Casablanca – Al Ousboue
Les causes ? Un cocktail explosif : gestion déficiente, absence de planification, manque de formation… auxquels s’ajoutent des facteurs externes bien connus : accès au financement quasi impossible, domination des mastodontes sur les marchés publics, et concurrence déloyale du secteur informel. Résultat : les TPE jouent en division amateur contre des clubs de Ligue des champions.
Le CESE recommande une thérapie de choc : une loi spécifique pour les petites entreprises, un guichet centralisé de soutien, une instance indépendante pour évaluer les politiques, une mise en œuvre accélérée du Pacte de l’investissement, et surtout une simplification des financements.
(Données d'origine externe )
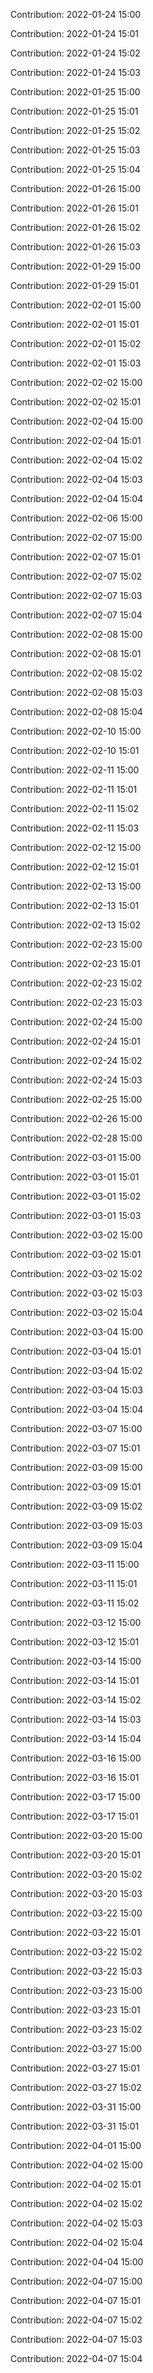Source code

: Contribution: 2022-01-24 15:00

Contribution: 2022-01-24 15:01

Contribution: 2022-01-24 15:02

Contribution: 2022-01-24 15:03

Contribution: 2022-01-25 15:00

Contribution: 2022-01-25 15:01

Contribution: 2022-01-25 15:02

Contribution: 2022-01-25 15:03

Contribution: 2022-01-25 15:04

Contribution: 2022-01-26 15:00

Contribution: 2022-01-26 15:01

Contribution: 2022-01-26 15:02

Contribution: 2022-01-26 15:03

Contribution: 2022-01-29 15:00

Contribution: 2022-01-29 15:01

Contribution: 2022-02-01 15:00

Contribution: 2022-02-01 15:01

Contribution: 2022-02-01 15:02

Contribution: 2022-02-01 15:03

Contribution: 2022-02-02 15:00

Contribution: 2022-02-02 15:01

Contribution: 2022-02-04 15:00

Contribution: 2022-02-04 15:01

Contribution: 2022-02-04 15:02

Contribution: 2022-02-04 15:03

Contribution: 2022-02-04 15:04

Contribution: 2022-02-06 15:00

Contribution: 2022-02-07 15:00

Contribution: 2022-02-07 15:01

Contribution: 2022-02-07 15:02

Contribution: 2022-02-07 15:03

Contribution: 2022-02-07 15:04

Contribution: 2022-02-08 15:00

Contribution: 2022-02-08 15:01

Contribution: 2022-02-08 15:02

Contribution: 2022-02-08 15:03

Contribution: 2022-02-08 15:04

Contribution: 2022-02-10 15:00

Contribution: 2022-02-10 15:01

Contribution: 2022-02-11 15:00

Contribution: 2022-02-11 15:01

Contribution: 2022-02-11 15:02

Contribution: 2022-02-11 15:03

Contribution: 2022-02-12 15:00

Contribution: 2022-02-12 15:01

Contribution: 2022-02-13 15:00

Contribution: 2022-02-13 15:01

Contribution: 2022-02-13 15:02

Contribution: 2022-02-23 15:00

Contribution: 2022-02-23 15:01

Contribution: 2022-02-23 15:02

Contribution: 2022-02-23 15:03

Contribution: 2022-02-24 15:00

Contribution: 2022-02-24 15:01

Contribution: 2022-02-24 15:02

Contribution: 2022-02-24 15:03

Contribution: 2022-02-25 15:00

Contribution: 2022-02-26 15:00

Contribution: 2022-02-28 15:00

Contribution: 2022-03-01 15:00

Contribution: 2022-03-01 15:01

Contribution: 2022-03-01 15:02

Contribution: 2022-03-01 15:03

Contribution: 2022-03-02 15:00

Contribution: 2022-03-02 15:01

Contribution: 2022-03-02 15:02

Contribution: 2022-03-02 15:03

Contribution: 2022-03-02 15:04

Contribution: 2022-03-04 15:00

Contribution: 2022-03-04 15:01

Contribution: 2022-03-04 15:02

Contribution: 2022-03-04 15:03

Contribution: 2022-03-04 15:04

Contribution: 2022-03-07 15:00

Contribution: 2022-03-07 15:01

Contribution: 2022-03-09 15:00

Contribution: 2022-03-09 15:01

Contribution: 2022-03-09 15:02

Contribution: 2022-03-09 15:03

Contribution: 2022-03-09 15:04

Contribution: 2022-03-11 15:00

Contribution: 2022-03-11 15:01

Contribution: 2022-03-11 15:02

Contribution: 2022-03-12 15:00

Contribution: 2022-03-12 15:01

Contribution: 2022-03-14 15:00

Contribution: 2022-03-14 15:01

Contribution: 2022-03-14 15:02

Contribution: 2022-03-14 15:03

Contribution: 2022-03-14 15:04

Contribution: 2022-03-16 15:00

Contribution: 2022-03-16 15:01

Contribution: 2022-03-17 15:00

Contribution: 2022-03-17 15:01

Contribution: 2022-03-20 15:00

Contribution: 2022-03-20 15:01

Contribution: 2022-03-20 15:02

Contribution: 2022-03-20 15:03

Contribution: 2022-03-22 15:00

Contribution: 2022-03-22 15:01

Contribution: 2022-03-22 15:02

Contribution: 2022-03-22 15:03

Contribution: 2022-03-23 15:00

Contribution: 2022-03-23 15:01

Contribution: 2022-03-23 15:02

Contribution: 2022-03-27 15:00

Contribution: 2022-03-27 15:01

Contribution: 2022-03-27 15:02

Contribution: 2022-03-31 15:00

Contribution: 2022-03-31 15:01

Contribution: 2022-04-01 15:00

Contribution: 2022-04-02 15:00

Contribution: 2022-04-02 15:01

Contribution: 2022-04-02 15:02

Contribution: 2022-04-02 15:03

Contribution: 2022-04-02 15:04

Contribution: 2022-04-04 15:00

Contribution: 2022-04-07 15:00

Contribution: 2022-04-07 15:01

Contribution: 2022-04-07 15:02

Contribution: 2022-04-07 15:03

Contribution: 2022-04-07 15:04

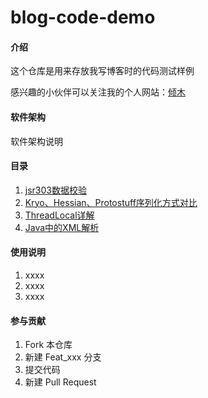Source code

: # blog-code-demo

#### 介绍

这个仓库是用来存放我写博客时的代码测试样例

感兴趣的小伙伴可以关注我的个人网站：[倾木](http://www.pymjl.com)

#### 软件架构

软件架构说明

#### 目录

1. [jsr303数据校验](./jsr303/README.md)
2. [Kryo、Hessian、Protostuff序列化方式对比](./serialize-methods/README.md)
3. [ThreadLocal详解](./thread/README.md)
4. [Java中的XML解析](./xml-parse/README.md)

#### 使用说明

1. xxxx
2. xxxx
3. xxxx

#### 参与贡献

1. Fork 本仓库
2. 新建 Feat_xxx 分支
3. 提交代码
4. 新建 Pull Request
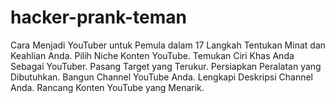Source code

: # hacker-prank-teman
Cara Menjadi YouTuber untuk Pemula dalam 17 Langkah Tentukan Minat dan Keahlian Anda. Pilih Niche Konten YouTube. Temukan Ciri Khas Anda Sebagai YouTuber. Pasang Target yang Terukur. Persiapkan Peralatan yang Dibutuhkan. Bangun Channel YouTube Anda. Lengkapi Deskripsi Channel Anda. Rancang Konten YouTube yang Menarik.
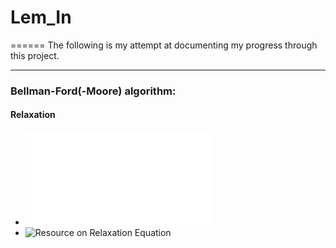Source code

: # Lem_In
======
The following is my attempt at documenting my progress through this project. 

***
### Bellman-Ford(-Moore) algorithm:
#### Relaxation
- ![My notes for Relaxation Condition/Algorithm](relaxation_condition.pdf "Relaxation Condition/Algorithm Notes")
- ![Resource on Relaxation Equation](https://brilliant.org/wiki/bellman-ford-algorithm/#relaxation-equation)
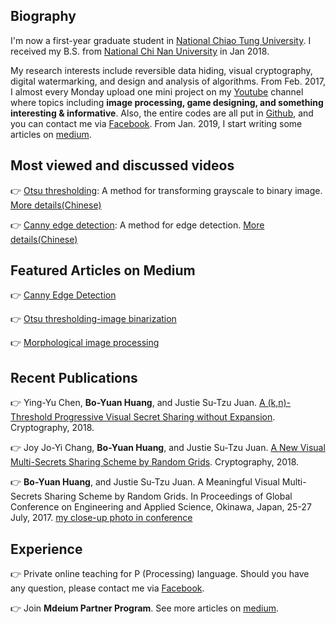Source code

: ## Biography
I'm now a first-year graduate student in [National Chiao Tung University](https://www.nctu.edu.tw/). I received my B.S. from [National Chi Nan University](https://www.ncnu.edu.tw/ncnuweb/) in Jan 2018.

My research interests include reversible data hiding, visual cryptography, digital watermarking, and design and analysis of algorithms. From Feb. 2017, I almost every Monday upload one mini project on my [Youtube](https://www.youtube.com/channel/UCmVQun_KSwvPnRBDWSX8gRw/featured) channel where topics including **image processing, game designing, and something interesting & informative**. Also, the entire codes are all put in [Github](https://github.com/hbyacademic), and you can contact me via [Facebook](https://www.facebook.com/HBY.academic). From Jan. 2019, I start writing some articles on [medium](https://medium.com/@hbyacademic).
 
## Most viewed and discussed videos
👉 [Otsu thresholding](https://www.youtube.com/watch?v=Ofi1Fn18YLc): A method for transforming grayscale to binary image.
    [More details(Chinese)](http://idiot3838.pixnet.net/blog/post/193557941)
    
👉 [Canny edge detection](https://www.youtube.com/watch?v=PtSgA19sC5g): A method for edge detection.
    [More details(Chinese)](http://idiot3838.pixnet.net/blog/post/194161931)
    
## Featured Articles on Medium
👉 [Canny Edge Detection](https://link.medium.com/m5NWuctkPT)

👉 [Otsu thresholding-image binarization](https://link.medium.com/mbpzQNCkPT)

👉 [Morphological image processing](https://link.medium.com/I9R0YPIkPT)

## Recent Publications
👉 Ying-Yu Chen, **Bo-Yuan Huang**, and Justie Su-Tzu Juan. [A (k,n)-Threshold Progressive Visual Secret Sharing without Expansion](https://www.mdpi.com/2410-387X/2/4/28). Cryptography, 2018.

👉 Joy Jo-Yi Chang, **Bo-Yuan Huang**, and Justie Su-Tzu Juan. [A New Visual Multi-Secrets Sharing Scheme by Random Grids](https://www.mdpi.com/2410-387X/2/3/24). Cryptography, 2018.

👉 **Bo-Yuan Huang**, and Justie Su-Tzu Juan. A Meaningful Visual Multi-Secrets Sharing Scheme by Random Grids. In Proceedings of Global Conference on Engineering and Applied Science, Okinawa, Japan, 25-27 July, 2017. [my close-up photo in conference](https://www.facebook.com/higher.education.forum/photos/a.1557668754257321/1557675207590009/?type=3&theater)

## Experience
👉 Private online teaching for P (Processing) language. Should you have any question, please contact me via [Facebook](https://www.facebook.com/HBY.academic).

👉 Join **Mdeium Partner Program**. See more articles on [medium](https://medium.com/@hbyacademic).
Bref, tout ce qui manque depuis des années.
Mais derrière les chiffres, il y a des vies : chaque faillite, c’est des emplois perdus, des familles fragilisées, et des régions entières qui voient leur dynamique économique s’éteindre.
Au Maroc, les TPE ne meurent pas de vieillesse, mais d’indifférence. Pendant que les grandes entreprises prospèrent, les petites tombent… et l’État se contente de rédiger des rapports post‑mortem.